Belum lagi adaya rambu-rambu yang wajib dipenuhi dan diikuti oleh LPD sehingga tidak
bisa mengembangkan usaha lebih luas sebagaimana lembaga keuangan lainnya. Tetapi
dibalik kendala keterbatasan pengembangan usaha, fakta empiris menunjukkan LPD yang
beroperasi di wilayah desa adat dengan tingkat perkembangan ekonomi yang cukup maju,
mampu mengemban visi dan misinya dengan membukukan capaian sisa hasil usaha
(keuntungan).
Dalam menjalankan kegiatan usahanya LPD Desa Pakraman Kikian didasari dengan
prinsip Catur Purusa Artha. Kegiatan usaha LPD merupakan kegiatan usaha yang disamping
bersifat sosial-ekonomi juga bersifat cultural - religius. Sehingga kegiatan usaha LPD
memiliki tujuan yang sejalan dengan tujuan Agama Hindu. Tujuan agama Hindu yang
dirumuskan sejak Weda mulai diwahyukan adalah "Moksartham Jagadhitaya ca iti Dharma",
yang artinya bahwa agama (dharma) bertujuan untuk mencapai kebahagiaan rohani dan
kesejahteraan hidup jasmani atau kebahagiaan secara lahir dan bathin. Tujuan ini secara rinci
disebutkan di dalam Catur Purusa Artha, yaitu empat tujuan hidup manusia, yakni Dharma,
Artha, Kama dam Moksa. Konsep Catur Purusa Artha yang dijadikan dasar Lembaga
Perkreditan Desa (LPD) Desa Pakran Kikian dalam menjalankan kegiatan usahanya
bersumber atau didasari oleh hukum Agama Hindu yang bersumber dari Kitab Suci Weda.

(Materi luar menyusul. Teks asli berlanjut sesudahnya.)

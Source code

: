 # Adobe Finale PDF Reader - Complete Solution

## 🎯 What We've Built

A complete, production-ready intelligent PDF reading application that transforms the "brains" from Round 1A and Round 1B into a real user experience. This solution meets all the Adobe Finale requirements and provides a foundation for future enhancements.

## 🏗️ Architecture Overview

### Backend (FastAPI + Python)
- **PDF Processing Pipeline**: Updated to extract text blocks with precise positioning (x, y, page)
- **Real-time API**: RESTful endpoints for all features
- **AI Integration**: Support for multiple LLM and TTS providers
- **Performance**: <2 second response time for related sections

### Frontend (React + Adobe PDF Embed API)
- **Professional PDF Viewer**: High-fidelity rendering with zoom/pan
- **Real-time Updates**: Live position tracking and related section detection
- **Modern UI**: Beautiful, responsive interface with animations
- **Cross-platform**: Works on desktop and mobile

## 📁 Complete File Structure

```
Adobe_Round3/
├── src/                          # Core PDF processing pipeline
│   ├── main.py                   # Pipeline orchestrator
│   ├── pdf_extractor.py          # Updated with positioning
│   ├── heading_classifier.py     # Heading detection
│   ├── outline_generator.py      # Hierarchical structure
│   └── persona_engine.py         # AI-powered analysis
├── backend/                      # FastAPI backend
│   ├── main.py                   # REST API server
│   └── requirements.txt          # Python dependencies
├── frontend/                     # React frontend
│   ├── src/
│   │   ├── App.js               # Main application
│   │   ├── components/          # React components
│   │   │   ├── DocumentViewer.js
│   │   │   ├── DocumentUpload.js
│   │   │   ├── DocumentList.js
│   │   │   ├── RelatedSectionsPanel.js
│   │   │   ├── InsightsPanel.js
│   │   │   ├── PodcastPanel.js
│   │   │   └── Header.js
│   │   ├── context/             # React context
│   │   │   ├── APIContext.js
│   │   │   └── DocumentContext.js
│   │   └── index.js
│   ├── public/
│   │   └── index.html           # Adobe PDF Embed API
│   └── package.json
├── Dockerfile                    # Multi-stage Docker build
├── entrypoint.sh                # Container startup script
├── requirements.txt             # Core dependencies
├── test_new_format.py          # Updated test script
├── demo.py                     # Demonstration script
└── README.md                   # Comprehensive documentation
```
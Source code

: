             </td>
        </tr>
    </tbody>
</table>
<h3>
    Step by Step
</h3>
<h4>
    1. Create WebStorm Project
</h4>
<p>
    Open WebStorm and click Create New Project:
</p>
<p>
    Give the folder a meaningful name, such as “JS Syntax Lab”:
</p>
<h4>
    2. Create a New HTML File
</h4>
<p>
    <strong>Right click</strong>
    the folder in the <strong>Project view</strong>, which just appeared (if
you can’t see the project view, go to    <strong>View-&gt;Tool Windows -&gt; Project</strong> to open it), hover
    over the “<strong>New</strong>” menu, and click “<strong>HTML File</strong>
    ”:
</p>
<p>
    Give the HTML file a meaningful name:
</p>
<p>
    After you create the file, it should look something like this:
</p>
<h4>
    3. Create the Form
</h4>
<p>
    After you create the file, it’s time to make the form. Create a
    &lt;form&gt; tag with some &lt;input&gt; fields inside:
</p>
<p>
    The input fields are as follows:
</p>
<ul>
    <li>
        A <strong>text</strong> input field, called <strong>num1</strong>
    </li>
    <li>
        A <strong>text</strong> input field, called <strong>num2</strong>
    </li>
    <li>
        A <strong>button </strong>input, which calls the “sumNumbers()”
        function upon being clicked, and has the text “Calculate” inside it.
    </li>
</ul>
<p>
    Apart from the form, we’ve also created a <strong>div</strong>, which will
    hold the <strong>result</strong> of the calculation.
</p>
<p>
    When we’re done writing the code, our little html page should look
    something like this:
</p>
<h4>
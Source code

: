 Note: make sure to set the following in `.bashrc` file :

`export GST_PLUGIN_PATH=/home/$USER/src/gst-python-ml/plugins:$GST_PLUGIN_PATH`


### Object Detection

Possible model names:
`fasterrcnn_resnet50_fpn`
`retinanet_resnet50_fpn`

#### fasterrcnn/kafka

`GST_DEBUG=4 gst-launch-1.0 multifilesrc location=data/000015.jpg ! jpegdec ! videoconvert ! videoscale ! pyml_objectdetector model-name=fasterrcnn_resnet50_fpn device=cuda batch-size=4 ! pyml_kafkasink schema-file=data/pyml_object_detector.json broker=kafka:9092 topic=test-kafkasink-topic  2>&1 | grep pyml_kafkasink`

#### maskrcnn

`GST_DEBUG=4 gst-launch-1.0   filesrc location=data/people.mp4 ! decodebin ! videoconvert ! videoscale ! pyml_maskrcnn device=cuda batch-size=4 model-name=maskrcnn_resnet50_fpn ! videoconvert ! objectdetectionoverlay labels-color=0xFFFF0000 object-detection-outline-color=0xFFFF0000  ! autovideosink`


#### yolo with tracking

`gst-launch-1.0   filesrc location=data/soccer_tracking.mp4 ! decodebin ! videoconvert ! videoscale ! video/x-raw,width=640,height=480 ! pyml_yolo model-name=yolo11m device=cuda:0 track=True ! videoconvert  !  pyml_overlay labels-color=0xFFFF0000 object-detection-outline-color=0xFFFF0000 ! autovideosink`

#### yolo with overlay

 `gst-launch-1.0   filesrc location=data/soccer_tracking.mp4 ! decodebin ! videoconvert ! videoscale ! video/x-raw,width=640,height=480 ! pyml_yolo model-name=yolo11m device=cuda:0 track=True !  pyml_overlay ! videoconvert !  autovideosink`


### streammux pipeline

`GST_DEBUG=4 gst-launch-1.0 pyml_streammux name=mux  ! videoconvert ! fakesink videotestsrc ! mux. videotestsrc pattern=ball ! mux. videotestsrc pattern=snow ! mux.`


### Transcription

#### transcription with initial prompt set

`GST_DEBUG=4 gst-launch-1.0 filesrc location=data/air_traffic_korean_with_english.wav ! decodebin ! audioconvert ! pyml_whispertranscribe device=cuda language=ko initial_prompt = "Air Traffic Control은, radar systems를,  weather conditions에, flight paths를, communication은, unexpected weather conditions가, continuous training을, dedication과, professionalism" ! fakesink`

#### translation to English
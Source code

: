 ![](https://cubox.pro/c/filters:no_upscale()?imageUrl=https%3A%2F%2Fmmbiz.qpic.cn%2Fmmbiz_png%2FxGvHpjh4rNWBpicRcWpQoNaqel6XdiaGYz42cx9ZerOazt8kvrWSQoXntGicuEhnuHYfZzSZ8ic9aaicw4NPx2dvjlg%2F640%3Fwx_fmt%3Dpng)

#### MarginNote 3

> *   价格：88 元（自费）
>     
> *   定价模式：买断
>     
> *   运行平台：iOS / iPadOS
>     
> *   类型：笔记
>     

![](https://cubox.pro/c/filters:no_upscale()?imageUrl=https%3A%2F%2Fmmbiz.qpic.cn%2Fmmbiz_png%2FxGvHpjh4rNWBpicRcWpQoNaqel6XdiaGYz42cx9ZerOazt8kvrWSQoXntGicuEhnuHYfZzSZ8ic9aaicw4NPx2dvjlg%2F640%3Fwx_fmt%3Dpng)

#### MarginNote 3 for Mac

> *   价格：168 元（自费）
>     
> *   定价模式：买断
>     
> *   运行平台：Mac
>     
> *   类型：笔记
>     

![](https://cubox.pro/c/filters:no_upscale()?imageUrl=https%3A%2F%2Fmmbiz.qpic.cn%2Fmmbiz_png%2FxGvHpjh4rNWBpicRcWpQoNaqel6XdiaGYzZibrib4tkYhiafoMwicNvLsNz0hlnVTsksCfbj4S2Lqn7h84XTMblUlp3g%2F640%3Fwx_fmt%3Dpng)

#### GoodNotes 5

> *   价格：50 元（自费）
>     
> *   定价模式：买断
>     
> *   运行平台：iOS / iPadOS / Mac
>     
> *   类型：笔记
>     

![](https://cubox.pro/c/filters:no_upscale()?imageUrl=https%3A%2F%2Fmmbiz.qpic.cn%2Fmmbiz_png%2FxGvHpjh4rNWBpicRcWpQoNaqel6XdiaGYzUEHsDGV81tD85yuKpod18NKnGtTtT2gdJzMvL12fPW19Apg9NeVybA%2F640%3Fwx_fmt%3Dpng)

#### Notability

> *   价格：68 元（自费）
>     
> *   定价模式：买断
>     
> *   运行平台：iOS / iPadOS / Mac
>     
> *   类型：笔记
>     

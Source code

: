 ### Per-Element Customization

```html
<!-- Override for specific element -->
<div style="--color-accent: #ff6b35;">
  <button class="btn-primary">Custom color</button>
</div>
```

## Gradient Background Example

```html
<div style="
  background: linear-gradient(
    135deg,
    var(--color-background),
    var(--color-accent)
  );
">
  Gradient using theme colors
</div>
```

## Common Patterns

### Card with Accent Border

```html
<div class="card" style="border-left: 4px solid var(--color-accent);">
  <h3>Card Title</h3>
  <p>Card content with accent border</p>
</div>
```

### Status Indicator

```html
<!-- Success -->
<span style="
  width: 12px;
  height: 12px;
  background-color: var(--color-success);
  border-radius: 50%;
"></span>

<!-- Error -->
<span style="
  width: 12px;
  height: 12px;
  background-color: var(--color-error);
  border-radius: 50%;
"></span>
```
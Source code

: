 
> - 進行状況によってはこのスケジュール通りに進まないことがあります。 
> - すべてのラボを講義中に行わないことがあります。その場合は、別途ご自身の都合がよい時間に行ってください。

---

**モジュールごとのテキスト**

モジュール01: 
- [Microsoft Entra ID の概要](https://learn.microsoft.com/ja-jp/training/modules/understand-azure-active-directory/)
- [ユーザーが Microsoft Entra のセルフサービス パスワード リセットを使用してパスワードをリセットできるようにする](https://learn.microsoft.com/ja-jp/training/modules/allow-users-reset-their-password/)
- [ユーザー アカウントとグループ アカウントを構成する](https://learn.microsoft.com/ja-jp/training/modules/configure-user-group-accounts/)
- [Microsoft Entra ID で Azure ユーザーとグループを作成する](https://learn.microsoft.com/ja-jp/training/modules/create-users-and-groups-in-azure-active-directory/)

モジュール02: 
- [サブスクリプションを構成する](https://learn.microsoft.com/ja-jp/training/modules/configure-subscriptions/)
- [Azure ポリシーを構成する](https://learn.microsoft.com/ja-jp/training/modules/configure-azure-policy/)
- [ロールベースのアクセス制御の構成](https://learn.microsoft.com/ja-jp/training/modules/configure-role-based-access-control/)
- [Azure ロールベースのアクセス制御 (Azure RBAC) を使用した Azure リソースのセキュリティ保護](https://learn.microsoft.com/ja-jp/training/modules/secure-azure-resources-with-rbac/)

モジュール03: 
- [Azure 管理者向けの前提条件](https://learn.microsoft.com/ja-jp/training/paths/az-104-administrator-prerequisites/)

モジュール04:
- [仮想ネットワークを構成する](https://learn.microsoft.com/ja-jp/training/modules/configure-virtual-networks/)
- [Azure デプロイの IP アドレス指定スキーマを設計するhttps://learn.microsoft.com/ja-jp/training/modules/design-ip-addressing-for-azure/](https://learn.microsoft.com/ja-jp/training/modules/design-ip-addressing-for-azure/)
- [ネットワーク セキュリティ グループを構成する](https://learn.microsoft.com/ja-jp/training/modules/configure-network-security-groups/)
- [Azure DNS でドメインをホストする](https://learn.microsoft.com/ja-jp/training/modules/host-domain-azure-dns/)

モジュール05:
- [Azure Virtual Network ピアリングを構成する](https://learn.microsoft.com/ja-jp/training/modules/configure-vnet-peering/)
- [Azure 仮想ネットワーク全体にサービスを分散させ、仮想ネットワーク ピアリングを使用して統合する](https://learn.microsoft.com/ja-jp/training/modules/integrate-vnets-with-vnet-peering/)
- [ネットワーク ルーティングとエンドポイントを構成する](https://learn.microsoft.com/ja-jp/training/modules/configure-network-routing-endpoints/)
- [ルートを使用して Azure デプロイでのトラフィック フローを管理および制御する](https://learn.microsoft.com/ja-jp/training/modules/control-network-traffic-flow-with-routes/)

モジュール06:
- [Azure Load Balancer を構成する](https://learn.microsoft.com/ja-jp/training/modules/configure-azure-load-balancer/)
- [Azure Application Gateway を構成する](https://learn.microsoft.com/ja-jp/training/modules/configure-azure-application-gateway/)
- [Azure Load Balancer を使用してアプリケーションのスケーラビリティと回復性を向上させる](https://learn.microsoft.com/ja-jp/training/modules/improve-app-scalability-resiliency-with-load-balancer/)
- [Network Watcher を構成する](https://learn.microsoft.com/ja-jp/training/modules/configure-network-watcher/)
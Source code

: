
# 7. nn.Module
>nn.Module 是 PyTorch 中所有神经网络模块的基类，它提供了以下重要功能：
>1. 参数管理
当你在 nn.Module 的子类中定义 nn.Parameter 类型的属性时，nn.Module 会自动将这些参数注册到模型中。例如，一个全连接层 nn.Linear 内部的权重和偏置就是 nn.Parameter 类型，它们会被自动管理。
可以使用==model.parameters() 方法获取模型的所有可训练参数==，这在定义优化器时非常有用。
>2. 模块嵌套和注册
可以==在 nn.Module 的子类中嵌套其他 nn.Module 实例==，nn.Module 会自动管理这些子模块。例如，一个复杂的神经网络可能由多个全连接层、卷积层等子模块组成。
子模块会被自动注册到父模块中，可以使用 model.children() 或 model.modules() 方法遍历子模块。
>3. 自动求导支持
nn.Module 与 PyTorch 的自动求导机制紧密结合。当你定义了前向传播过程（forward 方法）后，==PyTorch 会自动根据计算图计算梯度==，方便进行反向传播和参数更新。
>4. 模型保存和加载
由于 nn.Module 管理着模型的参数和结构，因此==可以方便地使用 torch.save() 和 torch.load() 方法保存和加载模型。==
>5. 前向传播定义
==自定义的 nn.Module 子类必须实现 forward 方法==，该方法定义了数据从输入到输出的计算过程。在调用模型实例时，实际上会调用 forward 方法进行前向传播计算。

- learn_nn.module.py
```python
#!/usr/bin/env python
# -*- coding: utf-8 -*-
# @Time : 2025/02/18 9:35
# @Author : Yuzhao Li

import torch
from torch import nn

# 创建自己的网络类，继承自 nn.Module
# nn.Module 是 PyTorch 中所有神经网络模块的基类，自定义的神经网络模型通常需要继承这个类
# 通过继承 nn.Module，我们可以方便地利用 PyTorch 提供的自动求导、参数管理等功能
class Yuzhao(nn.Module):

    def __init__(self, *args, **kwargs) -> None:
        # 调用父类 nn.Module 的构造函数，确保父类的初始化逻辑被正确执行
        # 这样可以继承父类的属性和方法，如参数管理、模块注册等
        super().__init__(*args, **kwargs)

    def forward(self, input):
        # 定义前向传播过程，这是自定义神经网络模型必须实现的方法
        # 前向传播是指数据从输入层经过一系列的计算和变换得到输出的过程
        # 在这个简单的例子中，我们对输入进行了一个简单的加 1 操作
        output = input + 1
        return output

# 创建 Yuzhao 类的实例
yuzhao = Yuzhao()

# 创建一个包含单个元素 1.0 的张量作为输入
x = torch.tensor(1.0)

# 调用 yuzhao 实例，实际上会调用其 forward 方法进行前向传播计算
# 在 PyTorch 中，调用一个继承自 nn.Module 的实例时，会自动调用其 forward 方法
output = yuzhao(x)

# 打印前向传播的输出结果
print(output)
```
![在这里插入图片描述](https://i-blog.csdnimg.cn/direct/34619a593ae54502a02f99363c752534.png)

Catur Purusa Artha terdiri dari empat komponen yaitu: Dharma, merupakan dasar utama LPD
dalam menjalankan kegiatan usahanya. Dalam kegiatan usaha yang dilakukan oleh LPD Desa
Pakraman Kikian harus selalu didasari oleh Dharma yaitu kebaikan. Setelah mengamalkan
dharma atau kebaikan dalam menjalankan kegiatan usahanya maka Tuhan Ida Sang Hyang
Widhi Wasa akan melimpahkan berkatnya berupa Artha kepada umatnya yang telah
mengamalkan ajarannya.

Artha, dalam hal ini setelah landasan yang utama dilaksanakan oleh Lembaga
Perkreditan Desa (LPD) Desa Pakraman Kikian berupa menjalankan ajaran Dharma atau
kebaikan barulah LPD Desa Pkraman Kikian menekankan kegiatan usahanya pada aspek
keuntungan dari usaha simpan- pinjam yang dilakukan terutama dalam hal pemberian kredit
epada masyarakat yang akan memberikan keuntungan berupa bunga. Kama, Setelah aspek
artha yang menjadi tujuan yang kedua terpenuhi maka selanjutnya adalah Kama yaitu nafsu
atau keinginan atau pemenuhan kebutuhan hidup berupa sandang, pangan, dan papan. Jadi
dengan Artha tersebut maka Kama atau Keinginan akan bisa terpenuhi dengan keuntungan
yang diperoleh LPD dalam kegiatan usahanya dapat membantu masyarakat dalam hidup
bermasyarakat, seperti membantu pendanaan Desa Pakraman dalam melaksanakan
pembangunan Desa, membantu masyarakat baik masyarakat Desa Pakraman Kikian maupun
masyarakat luar Desa Pakraman Kikian dengan memberi pinjaman misalnya untuk keperluan
usaha, menyekolahkan anaknya, dan kebutuhan - kebutuhan yang lain. Setelah ketiga tahap
diatas tercapai maka yang terakhir adalah Moksa. Moksa yang dimaksud disini adalah
kebahagiaan. Jadi dengan kegiatan usaha yang dilakukan oleh LPD Desa Pakraman Kikian
yang dapat membantu perekonomian masyarakat desa sehingga dapat meringankan beban
kehidupan masyarakat desa sehingga beban hidup bermasyarakat semakin ringan maka
masyarakat akan merasa lebih senang atau bahagia karena sebagian atau seluruh
kebutuhannya telah dapat terpenuhi. Walaupun pemberian kredit kepada warga luar Desa
Pakraman melanggar Pasal 7 ayat (1) sub PERDA Provinsi Bali Nomor 8 Tahun 2002 yang
berbunyi memberikan pinjaman hanya pada karma desa, sampai saat ini tidak ada sanksi
adat yang mengaturnya. Karena sesuai dengan hasil Paruman Adat Desa Pakraman Kikian
pemberian Kredit kepada warga luar Desa Pakraman sebagai sesuatu yang wajar asalkan
mengutamakan debitur dari Desa Pakraman setempat.